In case you are trying to create using AWS CLI, you can use
--configurations 'json file with the config'
Else if you are trying to create through java , for example
Application hive = new Application().withName("Hive");
Map<String,String> hiveProperties = new HashMap<String,String>();
hiveProperties.put("hive.join.emit.interval","1000");
hiveProperties.put("hive.merge.mapfiles","true");
Configuration myHiveConfig = new Configuration()
.withClassification("hive-site")
.withProperties(hiveProperties);
Then you can refer as
RunJobFlowRequest request = new RunJobFlowRequest()
.withName("Create cluster with ReleaseLabel")

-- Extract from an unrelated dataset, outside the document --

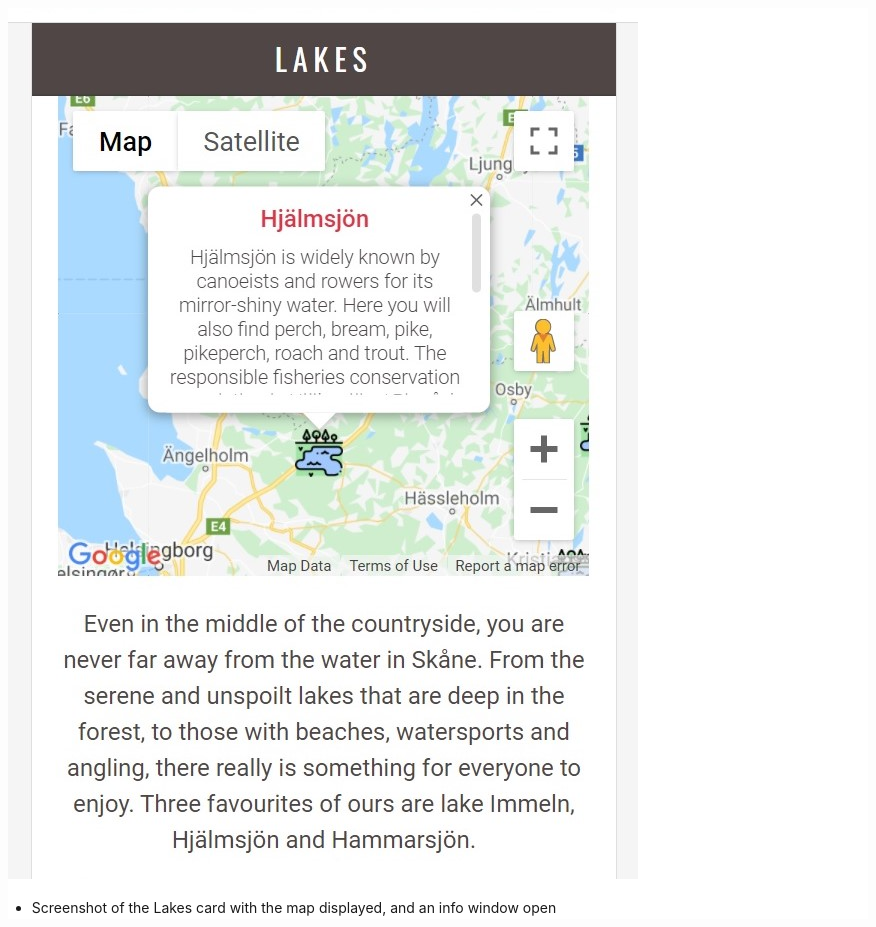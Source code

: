 ![Screenshot of one the Lakes map infowindows](assets/images/readme-images/lakes-map-screenshot-infowindow1.jpg)

- Screenshot of the Lakes card with the map displayed, and an info window open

.withReleaseLabel("emr-5.13.0")
.withApplications(hive)
.withConfigurations(myHiveConfig)
For the other problem :-
You need to add this 2 properties in the above way and then create the cluster:-
<configuration>
<property>
<name>yarn.nodemanager.aux-services</name>
<value>mapreduce_shuffle</value>
</property>
<property>
<name>yarn.nodemanager.aux-services.mapreduce_shuffle.class</name>
<value>org.apache.hadoop.mapred.ShuffleHandler</value>
</property>
</configuration>

AWS EMR Mapreduce failure

We have an installation of AWS EMR in a client environment. The encryption in transit and the encryption at rest has been enabled using security configuration. We continue to get the below mapreduce errors when we execute a simple Hive query.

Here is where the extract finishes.